[[ Information supplied, beginning ]]

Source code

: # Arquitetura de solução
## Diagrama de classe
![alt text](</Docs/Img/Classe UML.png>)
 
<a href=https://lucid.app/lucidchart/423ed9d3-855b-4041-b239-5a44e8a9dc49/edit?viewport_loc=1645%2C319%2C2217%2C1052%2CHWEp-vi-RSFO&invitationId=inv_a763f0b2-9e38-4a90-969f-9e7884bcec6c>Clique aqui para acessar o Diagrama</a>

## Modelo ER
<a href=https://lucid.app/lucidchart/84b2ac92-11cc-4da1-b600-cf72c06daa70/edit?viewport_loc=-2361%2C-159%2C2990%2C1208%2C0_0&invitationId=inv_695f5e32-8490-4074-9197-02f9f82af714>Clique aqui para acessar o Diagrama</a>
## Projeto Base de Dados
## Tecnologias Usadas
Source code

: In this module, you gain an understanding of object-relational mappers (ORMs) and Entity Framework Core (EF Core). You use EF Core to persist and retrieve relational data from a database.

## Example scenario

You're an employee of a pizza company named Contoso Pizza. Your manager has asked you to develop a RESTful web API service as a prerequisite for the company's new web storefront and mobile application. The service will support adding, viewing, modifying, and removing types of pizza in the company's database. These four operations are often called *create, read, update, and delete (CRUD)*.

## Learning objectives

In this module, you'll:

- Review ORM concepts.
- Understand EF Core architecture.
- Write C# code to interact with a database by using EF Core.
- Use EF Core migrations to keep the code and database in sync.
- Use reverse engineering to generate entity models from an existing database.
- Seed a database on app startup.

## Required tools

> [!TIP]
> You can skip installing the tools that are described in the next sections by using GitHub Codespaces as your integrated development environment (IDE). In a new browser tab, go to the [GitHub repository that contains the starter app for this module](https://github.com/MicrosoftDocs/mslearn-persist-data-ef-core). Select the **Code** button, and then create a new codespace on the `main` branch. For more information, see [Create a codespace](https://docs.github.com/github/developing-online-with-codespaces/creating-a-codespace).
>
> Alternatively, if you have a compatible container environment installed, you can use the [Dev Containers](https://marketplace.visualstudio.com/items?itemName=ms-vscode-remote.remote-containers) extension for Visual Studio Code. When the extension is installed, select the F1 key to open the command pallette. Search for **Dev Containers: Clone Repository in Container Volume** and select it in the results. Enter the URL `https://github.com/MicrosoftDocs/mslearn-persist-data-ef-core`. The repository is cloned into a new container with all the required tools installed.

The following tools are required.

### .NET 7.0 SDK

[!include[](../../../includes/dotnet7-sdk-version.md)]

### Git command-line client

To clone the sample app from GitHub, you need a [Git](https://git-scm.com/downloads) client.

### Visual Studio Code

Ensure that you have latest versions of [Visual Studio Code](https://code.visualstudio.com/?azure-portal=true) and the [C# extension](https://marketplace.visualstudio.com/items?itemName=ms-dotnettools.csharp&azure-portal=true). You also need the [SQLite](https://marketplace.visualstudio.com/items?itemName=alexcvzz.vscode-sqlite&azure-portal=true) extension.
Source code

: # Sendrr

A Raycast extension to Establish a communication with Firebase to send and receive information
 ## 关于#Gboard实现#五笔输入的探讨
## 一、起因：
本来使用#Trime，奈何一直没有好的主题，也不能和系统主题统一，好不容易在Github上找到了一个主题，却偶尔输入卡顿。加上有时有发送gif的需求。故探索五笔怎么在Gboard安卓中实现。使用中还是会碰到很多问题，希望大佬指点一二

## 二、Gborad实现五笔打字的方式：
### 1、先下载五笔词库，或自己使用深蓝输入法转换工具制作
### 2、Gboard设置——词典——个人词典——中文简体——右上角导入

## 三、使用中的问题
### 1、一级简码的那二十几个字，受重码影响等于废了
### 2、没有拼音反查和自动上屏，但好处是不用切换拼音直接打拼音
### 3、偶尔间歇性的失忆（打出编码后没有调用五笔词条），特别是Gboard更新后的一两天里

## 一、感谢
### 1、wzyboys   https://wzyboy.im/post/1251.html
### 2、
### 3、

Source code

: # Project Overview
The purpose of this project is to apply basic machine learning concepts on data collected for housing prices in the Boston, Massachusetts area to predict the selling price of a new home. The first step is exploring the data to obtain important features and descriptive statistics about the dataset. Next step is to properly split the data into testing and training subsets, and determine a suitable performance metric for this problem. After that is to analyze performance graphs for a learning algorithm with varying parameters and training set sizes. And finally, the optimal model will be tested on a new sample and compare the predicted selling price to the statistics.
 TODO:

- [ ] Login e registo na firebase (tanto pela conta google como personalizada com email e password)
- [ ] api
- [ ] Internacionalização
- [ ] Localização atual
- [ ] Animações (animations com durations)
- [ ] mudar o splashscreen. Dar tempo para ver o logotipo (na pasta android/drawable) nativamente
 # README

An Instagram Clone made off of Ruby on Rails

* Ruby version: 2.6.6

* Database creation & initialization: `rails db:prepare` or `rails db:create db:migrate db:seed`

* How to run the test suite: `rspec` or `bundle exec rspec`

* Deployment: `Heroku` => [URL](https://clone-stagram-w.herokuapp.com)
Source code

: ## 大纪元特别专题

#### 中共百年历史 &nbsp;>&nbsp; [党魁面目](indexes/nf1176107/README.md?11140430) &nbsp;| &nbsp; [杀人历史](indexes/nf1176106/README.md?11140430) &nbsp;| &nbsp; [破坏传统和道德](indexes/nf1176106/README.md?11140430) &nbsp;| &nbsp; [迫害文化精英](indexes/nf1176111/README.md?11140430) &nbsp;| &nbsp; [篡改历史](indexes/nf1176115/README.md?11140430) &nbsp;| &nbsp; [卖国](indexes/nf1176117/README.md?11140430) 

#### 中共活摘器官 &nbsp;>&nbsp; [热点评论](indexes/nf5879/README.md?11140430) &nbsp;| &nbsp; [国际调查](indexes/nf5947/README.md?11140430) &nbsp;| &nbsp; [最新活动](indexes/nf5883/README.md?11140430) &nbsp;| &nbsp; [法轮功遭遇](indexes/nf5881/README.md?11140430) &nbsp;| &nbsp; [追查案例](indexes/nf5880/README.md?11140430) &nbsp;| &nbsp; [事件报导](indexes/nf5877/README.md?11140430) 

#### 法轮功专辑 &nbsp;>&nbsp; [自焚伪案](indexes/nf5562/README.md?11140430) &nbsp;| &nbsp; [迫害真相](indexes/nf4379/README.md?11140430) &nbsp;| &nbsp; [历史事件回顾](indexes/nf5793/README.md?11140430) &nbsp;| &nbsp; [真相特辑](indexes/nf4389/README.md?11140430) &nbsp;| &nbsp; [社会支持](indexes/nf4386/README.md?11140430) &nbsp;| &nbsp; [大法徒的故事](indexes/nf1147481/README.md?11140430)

[[ Information supplied, end ]]

§ The problem:
Check each line of the entries for the word "edit", then state the count alone.

§ Result:
2